In [4]:
import os
import time
import pandas as pd
os.environ["MODIN_ENGINE"] = "dask"  # Modin will use Dask
import dask.dataframe as dd
import modin.pandas as mpd
import yaml

In [5]:
file_path = 'Combined_Flights_2021.csv'

# Method 1: Pandas
# Read the CSV file using Pandas and measure the time taken
start_time = time.time()
df_pandas = pd.read_csv(file_path)
end_time = time.time()
time_pandas = end_time - start_time
print("Time taken by Pandas:", time_pandas, "seconds")

# Method 2: Dask
# Read the CSV file using Dask and measure the time taken
start_time = time.time()
df_dask = dd.read_csv(file_path)
df_dask.compute()
end_time = time.time()
time_dask = end_time - start_time
print("Time taken by Dask:", time_dask, "seconds")

# Method 3: Modin
# Read the CSV file using Modin and measure the time taken
start_time = time.time()
df_modin = mpd.read_csv(file_path)
end_time = time.time()
time_modin = end_time - start_time
print("Time taken by Modin:", time_modin, "seconds")

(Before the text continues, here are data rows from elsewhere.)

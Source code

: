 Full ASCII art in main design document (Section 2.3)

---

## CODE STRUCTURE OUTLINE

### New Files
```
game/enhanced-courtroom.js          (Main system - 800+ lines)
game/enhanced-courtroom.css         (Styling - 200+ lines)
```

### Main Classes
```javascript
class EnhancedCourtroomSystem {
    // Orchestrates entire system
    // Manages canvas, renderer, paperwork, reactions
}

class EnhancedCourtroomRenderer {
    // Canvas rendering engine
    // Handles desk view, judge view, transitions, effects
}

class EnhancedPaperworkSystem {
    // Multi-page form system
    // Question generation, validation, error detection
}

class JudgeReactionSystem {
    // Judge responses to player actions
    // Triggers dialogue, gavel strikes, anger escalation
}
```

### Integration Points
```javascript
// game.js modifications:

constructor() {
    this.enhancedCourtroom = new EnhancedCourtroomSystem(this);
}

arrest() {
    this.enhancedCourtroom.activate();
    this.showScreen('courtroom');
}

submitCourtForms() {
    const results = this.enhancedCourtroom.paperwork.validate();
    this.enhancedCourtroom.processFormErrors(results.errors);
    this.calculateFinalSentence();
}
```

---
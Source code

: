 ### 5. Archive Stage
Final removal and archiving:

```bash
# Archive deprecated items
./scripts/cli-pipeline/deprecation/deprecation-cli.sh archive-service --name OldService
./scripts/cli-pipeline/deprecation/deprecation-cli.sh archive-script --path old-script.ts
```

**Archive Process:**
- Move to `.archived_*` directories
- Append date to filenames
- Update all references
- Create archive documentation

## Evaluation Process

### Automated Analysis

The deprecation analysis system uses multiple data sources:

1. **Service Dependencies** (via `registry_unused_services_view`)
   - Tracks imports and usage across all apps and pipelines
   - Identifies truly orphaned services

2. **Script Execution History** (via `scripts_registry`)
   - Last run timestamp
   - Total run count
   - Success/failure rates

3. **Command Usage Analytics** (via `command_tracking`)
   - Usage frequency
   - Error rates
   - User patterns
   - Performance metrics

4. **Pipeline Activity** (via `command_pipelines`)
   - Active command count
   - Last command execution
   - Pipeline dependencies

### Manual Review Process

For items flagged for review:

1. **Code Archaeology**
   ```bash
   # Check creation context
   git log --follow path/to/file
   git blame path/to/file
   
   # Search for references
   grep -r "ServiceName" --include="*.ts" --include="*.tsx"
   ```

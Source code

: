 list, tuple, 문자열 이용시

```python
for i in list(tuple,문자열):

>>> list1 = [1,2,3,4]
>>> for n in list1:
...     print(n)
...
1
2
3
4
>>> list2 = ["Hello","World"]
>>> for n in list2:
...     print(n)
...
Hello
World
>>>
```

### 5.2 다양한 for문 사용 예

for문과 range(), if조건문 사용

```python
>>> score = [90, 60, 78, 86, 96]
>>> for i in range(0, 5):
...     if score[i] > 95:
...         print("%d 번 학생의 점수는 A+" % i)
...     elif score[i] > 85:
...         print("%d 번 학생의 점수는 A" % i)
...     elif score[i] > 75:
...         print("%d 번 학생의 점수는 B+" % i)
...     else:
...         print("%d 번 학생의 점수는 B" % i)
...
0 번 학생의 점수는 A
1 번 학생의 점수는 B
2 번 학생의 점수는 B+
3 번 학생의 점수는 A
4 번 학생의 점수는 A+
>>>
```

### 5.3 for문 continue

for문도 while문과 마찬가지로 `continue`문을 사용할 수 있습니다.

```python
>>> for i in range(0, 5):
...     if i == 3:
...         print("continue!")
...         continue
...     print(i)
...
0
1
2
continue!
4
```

# Conclusion: Dask showed the fastest computational speed

Time taken by Pandas: 36.29462122917175 seconds
Time taken by Dask: 24.996678829193115 seconds



    from distributed import Client

    client = Client()



Time taken by Modin: 40.94792652130127 seconds


In [6]:
# Perform basic validation on data columns

# Read the CSV file into a DataFrame
df = pd.read_csv(file_path)

# Remove special characters from column names
# Using regex, replace any characters that are not letters, numbers, or underscores with an underscore
df.columns = df.columns.str.replace('[^a-zA-Z0-9]+', '_')

# Remove leading and trailing whitespaces from column names and convert them to lowercase
df.columns = df.columns.str.strip().str.lower()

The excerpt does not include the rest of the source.